Notes For Reviewers

Dear "Kocaeli Üniversitesi Sağlık Bilimleri Dergisi" Reviewer,

Make sure you read the Criteria for Publication and Instructions to Authors before reviewing a manuscript and presenting your recommendation to the Editor. 

After reading the manuscript, you are expected to give your comments on the manuscript using the Manuscript Evaluation Form. This form consists of two parts: "Review notes"  and "Recommendation"In accordance with Ulakbim Tr Index criteria and the others, In addition to the filling of Reviewer's Assessment Reports and submitting to DergiPark message system, we look forward you to add comments and suggestions indicating that a scientific evaluation has been carried out (selective form, referee notes on the article, scientific evaluation notes etc.) on the evaluation form as well as the reviewer form.

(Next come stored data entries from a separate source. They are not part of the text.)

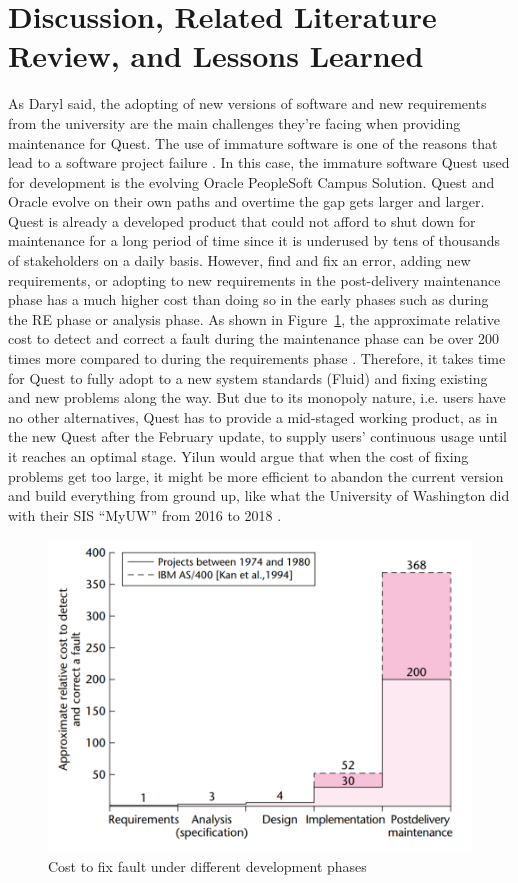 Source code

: \documentclass[conference]{IEEEtran}
\begin{document}
\section{Discussion, Related Literature Review, and Lessons Learned}  \label{discussion and reviews}
As Daryl said, the adopting of new versions of software and new requirements from the university are the main challenges they're facing when providing maintenance for Quest. The use of immature software is one of the reasons that lead to a software project failure \cite{b13}. In this case, the immature software Quest used for development is the evolving Oracle PeopleSoft Campus Solution. Quest and Oracle evolve on their own paths and overtime the gap gets larger and larger. Quest is already a developed product that could not afford to shut down for maintenance for a long period of time since it is underused by tens of thousands of stakeholders on a daily basis. However, find and fix an error, adding new requirements, or adopting to new requirements in the post-delivery maintenance phase has a much higher cost than doing so in the early phases such as during the RE phase or analysis phase. As shown in Figure~\ref{fig:figure12}, the approximate relative cost to detect and correct a fault during the maintenance phase can be over 200 times more compared to during the requirements phase \cite{b14}. Therefore, it takes time for Quest to fully adopt to a new system standards (Fluid) and fixing existing and new problems along the way. But due to its monopoly nature, i.e. users have no other alternatives, Quest has to provide a mid-staged working product, as in the new Quest after the February update, to supply users' continuous usage until it reaches an optimal stage. Yilun would argue that when the cost of fixing problems get too large, it might be more efficient to abandon the current version and build everything from ground up, like what the University of Washington did with their SIS ``MyUW'' from 2016 to 2018 \cite{b15}\cite{b16}.

\begin{figure}[htdp]
\centering
  \includegraphics[width=1\columnwidth]{cost.png}
  \caption{Cost to fix fault under different development phases \cite{b14}}
  \label{fig:figure12}
\end{figure}
\end{document}
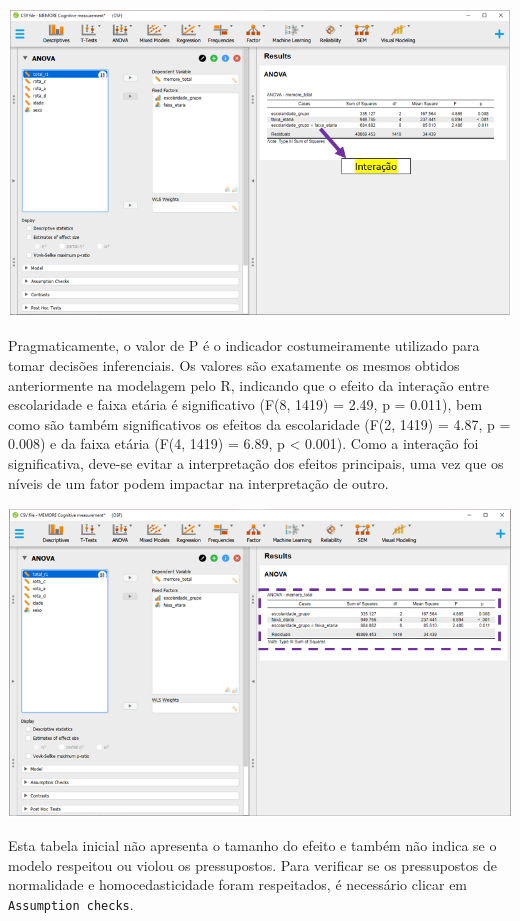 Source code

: \documentclass[
]{book}
\begin{document}
\includegraphics{./img/cap_anova_fatorial_resultados1.png}

Pragmaticamente, o valor de P é o indicador costumeiramente utilizado para tomar decisões inferenciais. Os valores são exatamente os mesmos obtidos anteriormente na modelagem pelo R, indicando que o efeito da interação entre escolaridade e faixa etária é significativo (F(8, 1419) = 2.49, p = 0.011), bem como são também significativos os efeitos da escolaridade (F(2, 1419) = 4.87, p = 0.008) e da faixa etária (F(4, 1419) = 6.89, p \textless{} 0.001). Como a interação foi significativa, deve-se evitar a interpretação dos efeitos principais, uma vez que os níveis de um fator podem impactar na interpretação de outro.

\includegraphics{./img/cap_anova_fatorial_resultados2.png}

Esta tabela inicial não apresenta o tamanho do efeito e também não indica se o modelo respeitou ou violou os pressupostos. Para verificar se os pressupostos de normalidade e homocedasticidade foram respeitados, é necessário clicar em \texttt{Assumption\ checks}.
\end{document}
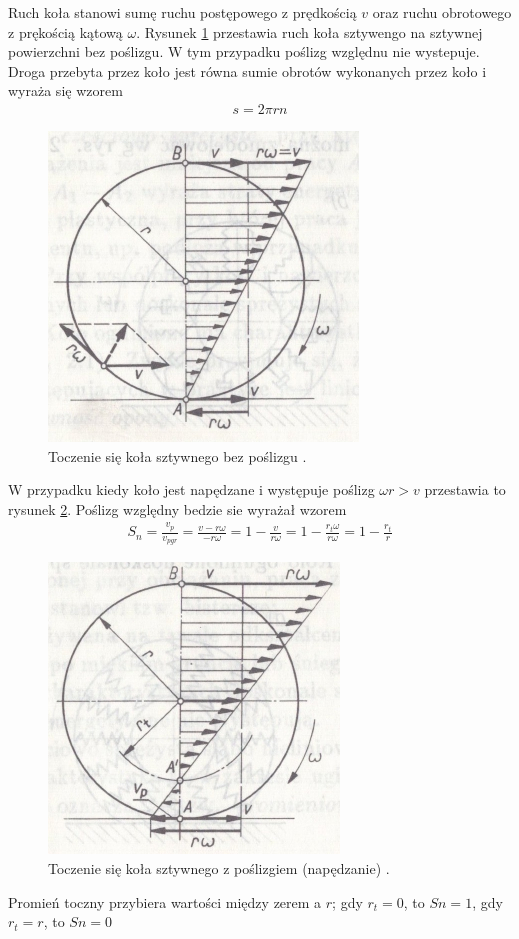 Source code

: \documentclass{article}
\begin{document}
	Ruch koła stanowi sumę ruchu postępowego z prędkością $v$ oraz ruchu obrotowego z prękością kątową $\omega$. Rysunek \ref{fig:toczenie_kol_sztywengo_bez_poslizgu} przestawia ruch koła sztywengo na sztywnej powierzchni bez poślizgu. W tym przypadku poślizg względnu nie wystepuje. Droga przebyta przez koło jest równa sumie obrotów wykonanych przez koło i wyraża się wzorem
	\begin{align}
		s=2\pi rn
	\end{align}
	\begin{figure}[h!]
		\centering
		\includegraphics[scale=1.5]{toczenie_kola_sztywnego_bez_poslizgu.jpg}
		\caption{Toczenie się koła sztywnego bez poślizgu \cite{Arczynski}.}
		\label{fig:toczenie_kol_sztywengo_bez_poslizgu}
	\end{figure}
	W przypadku kiedy koło jest napędzane i występuje poślizg $\omega r > v$ przestawia to rysunek \ref{fig:toczenie_kol_sztywengo_z_poslizgiem_napedzanie}.
	Poślizg względny bedzie sie wyrażał wzorem
	\begin{align}
		S_n=\frac{v_p}{v_{pgr}}=\frac{v-r\omega}{-r\omega}=1-\frac{v}{r\omega}=1-\frac{r_t\omega}{r\omega}=1-\frac{r_t}{r}
	\end{align}
	\begin{figure}[h!]
		\centering
		\includegraphics[scale=1.5]{toczenie_kola_sztywnego_z_poslizgiem_napedzanie.jpg}
		\caption{Toczenie się koła sztywnego z poślizgiem (napędzanie)  \cite{Arczynski}.}
		\label{fig:toczenie_kol_sztywengo_z_poslizgiem_napedzanie}
	\end{figure}
	Promień toczny przybiera wartości między zerem a $r$; gdy $r_t=0$, to $Sn=1$, gdy $r_t=r$, to $Sn=0$
\end{document}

Click on the link to access the free plagiarism program.

The "Review notes" will be presented to the authors. In the "Review notes" part, you may freely express your thoughts about the manuscript, the strong and weak aspects of the study, the parts that need to be revised, etc. If you wish, you may mark changes directly on the manuscript file (using the Track Changes mode preferably), and upload this file to be forwarded to the authors. If you believe that the manuscript is not appropriate to be published, you are expected to give reasons for this.

Enter your confidential comments to the Editor through the editor-message area in the system.

In the "Recommendation" part, you must choose one of the options: Accept, Reject, Major Revision or Minor Revision. If you recommend revision, author will be asked to revise the manuscript according to the suggestions. Then, in a new round of review, author's revised version will be presented to you for your re-evaluation.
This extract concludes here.